Geburtsvorbereitungskurs als Paar: Desillusionierung für beide ist wichtig!

Durch den Geburtsvorbereitungskurs, den wir als Paar absolviert hatten, waren wir schon auf vieles in der Theorie vorbereitet, was den Prozess der Geburt, alle Eventualitäten währenddessen und auch danach angeht. Und ich empfehle den Männern, die sich hierher verirrt haben, ausdrücklich, einen solchen Kurs beim ersten Kind mitzumachen, denn: lasst euch lieber vorab desillusionieren als „in action“. Jaaa – ihr werdet Spaß beim Probe-Stöhnen haben und keiner kann sich da richtig zusammenreißen. Aber die Mutter eures Kindes wird euch dennoch danken. Für ein wenig mehr Verständnis, wenn es Ernst wird und für, sagen wir mal, zumindest moralische Unterstützung.

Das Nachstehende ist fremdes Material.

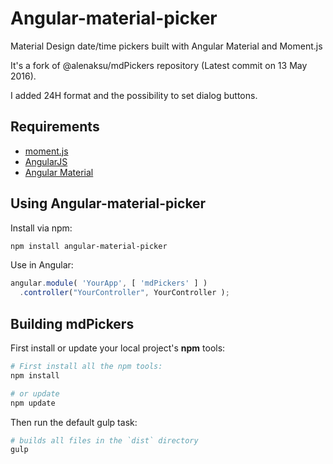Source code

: # Angular-material-picker
Material Design date/time pickers built with Angular Material and Moment.js

It's a fork of @alenaksu/mdPickers repository (Latest commit on 13 May 2016).

I added 24H format and the possibility to set dialog buttons.

## Requirements

* [moment.js](http://momentjs.com/)
* [AngularJS](https://angularjs.org/)
* [Angular Material](https://material.angularjs.org/)

## Using Angular-material-picker

Install via npm:

```bash
npm install angular-material-picker
```

Use in Angular:
```javascript
angular.module( 'YourApp', [ 'mdPickers' ] )
  .controller("YourController", YourController );
```

## Building mdPickers

First install or update your local project's __npm__ tools:

```bash
# First install all the npm tools:
npm install

# or update
npm update
```

Then run the default gulp task:

```bash
# builds all files in the `dist` directory
gulp
```
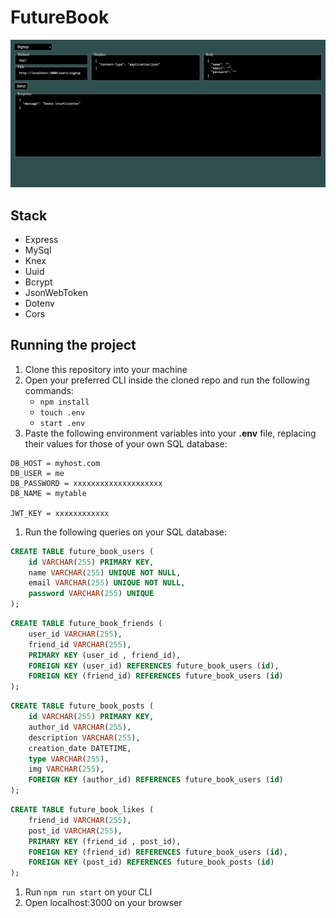 # FutureBook

![](FutureBook.png)

## Stack

* Express
* MySql
* Knex
* Uuid
* Bcrypt
* JsonWebToken
* Dotenv
* Cors

## Running the project

1. Clone this repository into your machine
1. Open your preferred CLI inside the cloned repo and run the following commands:
    * `npm install` 
    * `touch .env`
    * `start .env`
1. Paste the following environment variables into your **.env** file, replacing their values for those of your own SQL database:

```
DB_HOST = myhost.com
DB_USER = me
DB_PASSWORD = xxxxxxxxxxxxxxxxxxxx
DB_NAME = mytable

JWT_KEY = xxxxxxxxxxxx
```

1. Run the following queries on your SQL database:

```SQL
CREATE TABLE future_book_users (
    id VARCHAR(255) PRIMARY KEY,
    name VARCHAR(255) UNIQUE NOT NULL,
    email VARCHAR(255) UNIQUE NOT NULL,
    password VARCHAR(255) UNIQUE
);
```
```SQL
CREATE TABLE future_book_friends (
    user_id VARCHAR(255),
    friend_id VARCHAR(255),
    PRIMARY KEY (user_id , friend_id),
    FOREIGN KEY (user_id) REFERENCES future_book_users (id),
    FOREIGN KEY (friend_id) REFERENCES future_book_users (id)
);
```
```SQL
CREATE TABLE future_book_posts (
    id VARCHAR(255) PRIMARY KEY,
    author_id VARCHAR(255),
    description VARCHAR(255),
    creation_date DATETIME,
    type VARCHAR(255),
    img VARCHAR(255),
    FOREIGN KEY (author_id) REFERENCES future_book_users (id)
);
```
```SQL
CREATE TABLE future_book_likes (
    friend_id VARCHAR(255),
    post_id VARCHAR(255),
    PRIMARY KEY (friend_id , post_id),
    FOREIGN KEY (friend_id) REFERENCES future_book_users (id),
    FOREIGN KEY (post_id) REFERENCES future_book_posts (id)
);
```
1. Run `npm run start` on your CLI
1. Open localhost:3000 on your browser



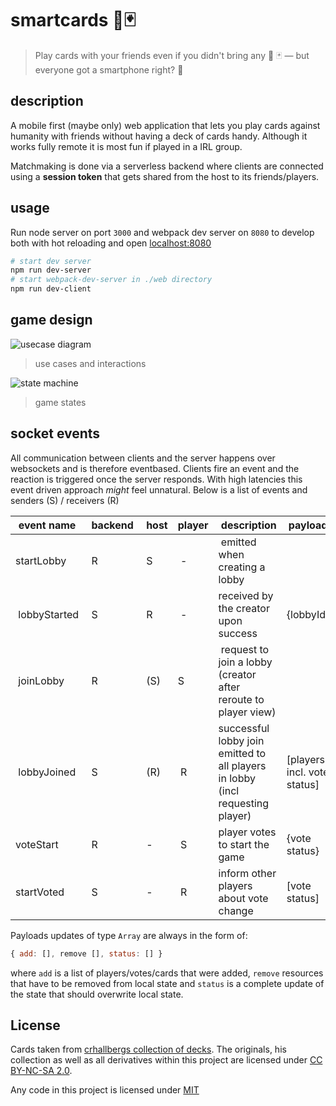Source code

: # smartcards 📱🃏

> Play cards with your friends even if you didn't bring any 🚫 🃏 —  but everyone got a smartphone right? 📱

## description

A mobile first (maybe only) web application that lets you play cards against humanity with friends without having a deck of cards handy.
Although it works fully remote it is most fun if played in a IRL group.

Matchmaking is done via a serverless backend where clients are connected using a **session token** that gets shared from the host to its friends/players.

## usage

Run node server on port `3000` and webpack dev server on `8080` to develop both with hot reloading and open [localhost:8080](http://localhost:8080)

```sh
# start dev server 
npm run dev-server
# start webpack-dev-server in ./web directory
npm run dev-client
```

## game design

![usecase diagram](http://www.plantuml.com/plantuml/proxy?cache=no&src=https://raw.github.com/anoff/smartcards/master/assets/usecase.iuml)

> use cases and interactions

![state machine](http://www.plantuml.com/plantuml/proxy?cache=no&src=https://raw.github.com/anoff/smartcards/master/assets/state.iuml)

> game states

## socket events

All communication between clients and the server happens over websockets and is therefore eventbased. Clients fire an event and the reaction is triggered once the server responds. With high latencies this event driven approach _might_ feel unnatural.
Below is a list of events and senders (S) / receivers (R)

| event name | backend | host | player | description | payload |
|------------|---------|------|--------|-------------|---------|
| startLobby | R       | S    | -      | emitted when creating a lobby | |
| lobbyStarted | S | R | - | received by the creator upon success | {lobbyId} |
| joinLobby | R | (S) | S | request to join a lobby (creator after reroute to player view) | |
| lobbyJoined | S | (R) | R | successful lobby join emitted to all players in lobby (incl requesting player) | [players incl. vote status] |
| voteStart | R | - | S | player votes to start the game | {vote status} |
| startVoted | S | - | R | inform other players about vote change | [vote status] |

Payloads updates of type `Array` are always in the form of:

```javascript
{ add: [], remove [], status: [] }
```

where `add` is a list of players/votes/cards that were added, `remove` resources that have to be removed from local state and `status` is a complete update of the state that should overwrite local state.

## License

Cards taken from [crhallbergs collection of decks](https://github.com/crhallberg/json-against-humanity). The originals, his collection as well as all derivatives within this project are licensed under [CC BY-NC-SA 2.0](https://creativecommons.org/licenses/by-nc-sa/2.0/).

Any code in this project is licensed under [MIT](https://opensource.org/licenses/MIT)
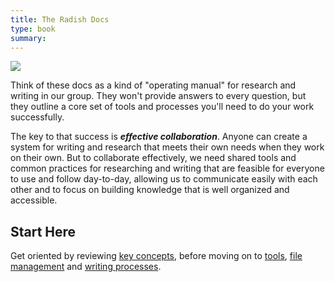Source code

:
 ```yaml
---
title: The Radish Docs
type: book  
summary: 
---
```

![](/docs.png)

Think of these docs as a kind of "operating manual" for research and writing in our group. They won't provide answers to every question, but they outline a core set of tools and processes you'll need to do your work successfully. 

The key to that success is ***effective collaboration***. Anyone can create a system for writing and research that meets their own needs when they work on their own. But to collaborate effectively, we need shared tools and common practices for researching and writing that are feasible for everyone to use and follow day-to-day, allowing us to communicate easily with each other and to focus on building knowledge that is well organized and accessible.  

## Start Here

Get oriented by reviewing [key concepts](./intro/concepts), before moving on to [tools](./toolbox/), [file management](./files/) and [writing processes](./writing/).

Aber zurück zum Thema Trauma: Das Zauberwort in vielen Fällen, wenn der Schmerz zu arg wird, besteht aus drei handlichen Buchstaben: PDA. Damit lief es weitestgehend schmerzfrei, komplikationslos und die Geburt ging „schnell“ über die Bühne. Soll heißen, wir waren um 11 Uhr im Krankenhaus, gegen 15:30 Uhr etwa bekam ich die PDA und keine drei Stunden später war es vollbracht.

„Hä, wo ist jetzt das Trauma?“

…werdet ihr fragen. Tja, das Geburtstrauma begann ca. 30 Minuten später und hörte erst rund 24 Stunden später wieder auf (mit Nachwirkungen bis heute).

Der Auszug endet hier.